### What is being asked
With "physics" as the search word, show every line of the material that has it.

[Start of section]

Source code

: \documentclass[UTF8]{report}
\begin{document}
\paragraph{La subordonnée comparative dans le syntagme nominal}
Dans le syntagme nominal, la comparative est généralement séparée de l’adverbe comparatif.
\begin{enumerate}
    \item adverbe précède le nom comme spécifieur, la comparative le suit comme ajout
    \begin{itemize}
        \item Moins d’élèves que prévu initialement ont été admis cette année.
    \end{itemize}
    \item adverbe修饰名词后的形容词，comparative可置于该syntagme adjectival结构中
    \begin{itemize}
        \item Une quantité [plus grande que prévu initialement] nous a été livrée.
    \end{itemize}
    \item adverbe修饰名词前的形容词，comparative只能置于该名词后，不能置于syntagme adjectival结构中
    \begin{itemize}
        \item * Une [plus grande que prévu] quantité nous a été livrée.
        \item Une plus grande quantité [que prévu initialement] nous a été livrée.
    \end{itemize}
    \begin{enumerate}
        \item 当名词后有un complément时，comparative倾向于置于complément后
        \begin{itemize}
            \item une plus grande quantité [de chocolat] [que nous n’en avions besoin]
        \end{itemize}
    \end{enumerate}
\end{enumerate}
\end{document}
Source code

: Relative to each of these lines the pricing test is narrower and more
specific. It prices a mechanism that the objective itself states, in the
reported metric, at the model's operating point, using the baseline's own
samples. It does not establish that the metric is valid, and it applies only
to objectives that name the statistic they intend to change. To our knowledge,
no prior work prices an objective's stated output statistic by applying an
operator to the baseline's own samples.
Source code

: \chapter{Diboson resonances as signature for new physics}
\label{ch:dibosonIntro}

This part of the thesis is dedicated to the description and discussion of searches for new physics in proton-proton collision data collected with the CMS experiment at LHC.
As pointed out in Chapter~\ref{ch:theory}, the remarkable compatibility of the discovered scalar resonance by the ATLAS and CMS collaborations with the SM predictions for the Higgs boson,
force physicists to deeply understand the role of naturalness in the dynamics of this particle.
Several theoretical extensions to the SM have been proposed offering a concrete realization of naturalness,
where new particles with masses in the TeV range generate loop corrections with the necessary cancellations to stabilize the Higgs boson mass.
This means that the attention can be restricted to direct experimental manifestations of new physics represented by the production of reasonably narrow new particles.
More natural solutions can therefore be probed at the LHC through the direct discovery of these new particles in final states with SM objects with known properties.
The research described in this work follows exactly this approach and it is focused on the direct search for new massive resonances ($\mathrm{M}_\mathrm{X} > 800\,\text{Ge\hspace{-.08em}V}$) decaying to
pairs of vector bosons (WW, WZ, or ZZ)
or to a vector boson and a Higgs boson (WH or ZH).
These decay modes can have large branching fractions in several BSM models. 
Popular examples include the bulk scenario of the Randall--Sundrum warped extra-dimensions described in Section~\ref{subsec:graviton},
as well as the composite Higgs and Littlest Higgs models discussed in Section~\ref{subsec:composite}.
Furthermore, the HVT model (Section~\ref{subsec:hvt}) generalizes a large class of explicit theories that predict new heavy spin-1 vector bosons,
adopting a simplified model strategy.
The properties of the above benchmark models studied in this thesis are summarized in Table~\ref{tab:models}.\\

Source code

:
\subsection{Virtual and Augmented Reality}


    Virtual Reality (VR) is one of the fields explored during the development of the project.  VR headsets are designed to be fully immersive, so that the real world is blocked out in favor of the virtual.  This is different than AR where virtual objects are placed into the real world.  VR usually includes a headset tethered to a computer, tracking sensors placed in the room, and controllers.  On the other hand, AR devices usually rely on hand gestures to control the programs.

[End of section]

### Written answer
: \chapter{Diboson resonances as signature for new physics}
This part of the thesis is dedicated to the description and discussion of searches for new physics in proton-proton collision data collected with the CMS experiment at LHC.
This means that the attention can be restricted to direct experimental manifestations of new physics represented by the production of reasonably narrow new particles.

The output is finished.